Myocardiale biochemische responsEdit
Subcellulaire bevindingen in murine studies met geïnduceerde T. cruzi infectie toonden aan dat de chronische toestand geassocieerd is met de aanhoudende verhoging van gefosforyleerd (geactiveerd) extracellulair-signaal-gereguleerd kinase (ERK), AP-1, en NF-κB. Ook de mitotische regulator voor G1 progressie, cycline D1, bleek geactiveerd te zijn. Hoewel er geen toename was in een isovorm van ERK, was er een verhoogde concentratie van gefosforyleerd ERK bij muizen die geïnfecteerd waren met T. cruzi. Het bleek dat binnen zeven dagen de concentratie van AP-1 significant hoger was in muizen die geïnfecteerd waren met T. cruzi, vergeleken met de controle muizen. Verhoogde niveaus van NF-κB zijn ook aangetroffen in myocardweefsel, waarbij de hoogste concentraties werden aangetroffen in de vasculatuur. Met behulp van Western blot werd aangetoond dat cycline D1 van dag 1 tot dag 60 na infectie werd geüpreguleerd. Het werd ook aangegeven door immunohistochemische analyse dat de gebieden die het meeste cycline D1 produceerden de vasculatuur en interstitiële regio’s van het hart waren.
RitmestoornissenEdit
Geleidingsstoornissen worden ook in verband gebracht met T. cruzi. Aan de basis van deze geleidingsafwijkingen ligt een depopulatie van parasympatische neuronale eindpunten op het hart. Zonder een goede parasympatische innervatie zou men niet alleen chronotrope, maar ook inotrope afwijkingen kunnen verwachten. Het is waar dat alle inflammatoire en niet-inflammatoire hartziekten vormen van parasympatische denervatie kunnen vertonen; deze denervatie komt op beschrijvende wijze voor bij de ziekte van Chagas. Er is ook aangegeven dat het verlies van parasympatische innervaties kan leiden tot plotse dood als gevolg van een ernstig hartfalen dat optreedt tijdens de acute fase van de infectie.
Een andere geleidingsafwijking die wordt gepresenteerd bij de chronische ziekte van Chagas is een verandering in ventriculaire repolarisatie, die op een elektrocardiogram wordt weergegeven als de T-golf.
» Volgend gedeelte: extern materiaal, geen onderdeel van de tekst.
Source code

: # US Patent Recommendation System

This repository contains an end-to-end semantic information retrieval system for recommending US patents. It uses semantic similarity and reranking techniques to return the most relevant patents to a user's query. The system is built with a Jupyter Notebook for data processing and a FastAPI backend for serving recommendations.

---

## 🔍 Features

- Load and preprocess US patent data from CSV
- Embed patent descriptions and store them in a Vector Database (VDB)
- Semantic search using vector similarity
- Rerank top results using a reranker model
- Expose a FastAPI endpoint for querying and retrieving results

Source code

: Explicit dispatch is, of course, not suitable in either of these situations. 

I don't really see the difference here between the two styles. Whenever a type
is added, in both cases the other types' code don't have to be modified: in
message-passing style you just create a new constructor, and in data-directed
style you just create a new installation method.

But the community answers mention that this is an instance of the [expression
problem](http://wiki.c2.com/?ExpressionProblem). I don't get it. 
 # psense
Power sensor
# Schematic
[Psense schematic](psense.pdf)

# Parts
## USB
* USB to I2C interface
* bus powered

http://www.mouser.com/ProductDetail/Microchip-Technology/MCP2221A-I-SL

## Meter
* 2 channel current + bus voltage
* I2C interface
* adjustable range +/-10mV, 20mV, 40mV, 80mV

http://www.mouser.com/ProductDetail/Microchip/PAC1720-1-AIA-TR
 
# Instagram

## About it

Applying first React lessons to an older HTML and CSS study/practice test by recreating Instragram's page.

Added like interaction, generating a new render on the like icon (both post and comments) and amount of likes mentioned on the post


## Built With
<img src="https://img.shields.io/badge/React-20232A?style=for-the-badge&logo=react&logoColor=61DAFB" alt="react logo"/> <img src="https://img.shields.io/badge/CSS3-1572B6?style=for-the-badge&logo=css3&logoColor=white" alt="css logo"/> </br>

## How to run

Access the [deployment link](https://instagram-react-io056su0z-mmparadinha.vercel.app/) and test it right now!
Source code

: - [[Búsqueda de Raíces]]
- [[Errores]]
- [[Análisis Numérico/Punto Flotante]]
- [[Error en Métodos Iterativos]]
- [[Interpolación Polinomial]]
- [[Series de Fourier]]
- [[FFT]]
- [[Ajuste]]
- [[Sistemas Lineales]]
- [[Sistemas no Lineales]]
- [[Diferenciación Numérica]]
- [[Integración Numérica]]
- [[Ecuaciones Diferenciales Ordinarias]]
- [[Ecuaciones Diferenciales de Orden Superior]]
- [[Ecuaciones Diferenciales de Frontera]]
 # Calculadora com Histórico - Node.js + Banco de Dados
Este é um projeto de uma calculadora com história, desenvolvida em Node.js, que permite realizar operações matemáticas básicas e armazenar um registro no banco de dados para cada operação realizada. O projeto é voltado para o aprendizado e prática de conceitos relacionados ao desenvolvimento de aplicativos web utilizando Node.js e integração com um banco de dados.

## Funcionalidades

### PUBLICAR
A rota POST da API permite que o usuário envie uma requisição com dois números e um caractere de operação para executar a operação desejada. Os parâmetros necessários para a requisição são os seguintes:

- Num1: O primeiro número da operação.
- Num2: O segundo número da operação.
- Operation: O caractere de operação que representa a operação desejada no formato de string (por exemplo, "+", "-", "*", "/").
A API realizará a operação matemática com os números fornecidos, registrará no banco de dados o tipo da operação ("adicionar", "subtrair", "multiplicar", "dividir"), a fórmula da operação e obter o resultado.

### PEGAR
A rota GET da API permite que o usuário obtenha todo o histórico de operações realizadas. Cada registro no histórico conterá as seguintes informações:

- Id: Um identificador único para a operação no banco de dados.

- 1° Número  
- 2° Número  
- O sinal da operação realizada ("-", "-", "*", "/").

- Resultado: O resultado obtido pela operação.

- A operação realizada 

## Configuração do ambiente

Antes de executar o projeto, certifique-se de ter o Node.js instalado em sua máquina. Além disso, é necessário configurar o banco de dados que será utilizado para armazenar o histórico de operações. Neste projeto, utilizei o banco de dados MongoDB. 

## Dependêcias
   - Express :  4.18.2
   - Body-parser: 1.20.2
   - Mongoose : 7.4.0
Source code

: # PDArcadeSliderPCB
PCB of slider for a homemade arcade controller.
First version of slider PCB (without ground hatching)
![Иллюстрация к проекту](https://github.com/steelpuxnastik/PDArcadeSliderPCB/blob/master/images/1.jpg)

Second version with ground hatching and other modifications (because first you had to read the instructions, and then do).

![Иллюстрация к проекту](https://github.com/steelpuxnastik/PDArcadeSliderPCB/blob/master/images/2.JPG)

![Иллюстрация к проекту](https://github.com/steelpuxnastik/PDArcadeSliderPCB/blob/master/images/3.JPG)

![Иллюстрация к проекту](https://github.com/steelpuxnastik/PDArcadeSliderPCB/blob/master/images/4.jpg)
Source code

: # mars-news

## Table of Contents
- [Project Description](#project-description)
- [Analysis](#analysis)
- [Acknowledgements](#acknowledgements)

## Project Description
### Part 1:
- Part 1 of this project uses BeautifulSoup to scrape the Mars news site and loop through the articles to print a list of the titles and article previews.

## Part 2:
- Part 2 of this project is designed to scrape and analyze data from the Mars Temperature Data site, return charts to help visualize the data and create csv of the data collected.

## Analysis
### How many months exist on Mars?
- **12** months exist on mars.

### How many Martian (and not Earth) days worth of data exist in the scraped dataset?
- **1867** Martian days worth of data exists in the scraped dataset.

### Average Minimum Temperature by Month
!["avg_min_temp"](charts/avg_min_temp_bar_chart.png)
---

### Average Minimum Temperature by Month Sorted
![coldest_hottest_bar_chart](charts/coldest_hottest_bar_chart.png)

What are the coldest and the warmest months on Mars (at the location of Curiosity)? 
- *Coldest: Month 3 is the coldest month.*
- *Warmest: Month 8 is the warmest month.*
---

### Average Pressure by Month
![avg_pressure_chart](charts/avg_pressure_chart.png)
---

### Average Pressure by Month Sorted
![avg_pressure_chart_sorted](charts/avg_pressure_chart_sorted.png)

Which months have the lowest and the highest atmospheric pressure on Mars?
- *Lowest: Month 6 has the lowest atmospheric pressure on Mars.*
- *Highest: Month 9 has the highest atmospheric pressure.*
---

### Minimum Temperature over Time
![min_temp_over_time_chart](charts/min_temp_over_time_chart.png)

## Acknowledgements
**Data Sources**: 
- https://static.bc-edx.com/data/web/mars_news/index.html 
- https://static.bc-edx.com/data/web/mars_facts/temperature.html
Deze verandering in repolarisatie verhindert het hart te ontspannen en op de juiste wijze de diastole in te gaan. Veranderingen in de ventriculaire repolarisatie bij de ziekte van Chagas zijn waarschijnlijk te wijten aan myocardiale ischemie. Deze ischemie kan ook leiden tot fibrillatie. Dit teken wordt meestal waargenomen bij de chronische ziekte van Chagas en wordt beschouwd als een lichte elektromyocardiopathie.
Epicardiale laesiesEdit
Villous plaque wordt gekenmerkt door exophytische epicardiale verdikking, wat betekent dat de groei optreedt aan de rand van het epicardium en niet in het centrum van de massa. In tegenstelling tot melkvlekken en chagasische rozenkrans zijn in vlokkige plaque ontstekingscellen en vasculatuur aanwezig. Aangezien de vlokkige plaque ontstekingscellen bevat, kan redelijkerwijs worden aangenomen dat deze laesies recenter zijn gevormd dan melkvlekken of chagasische rozary.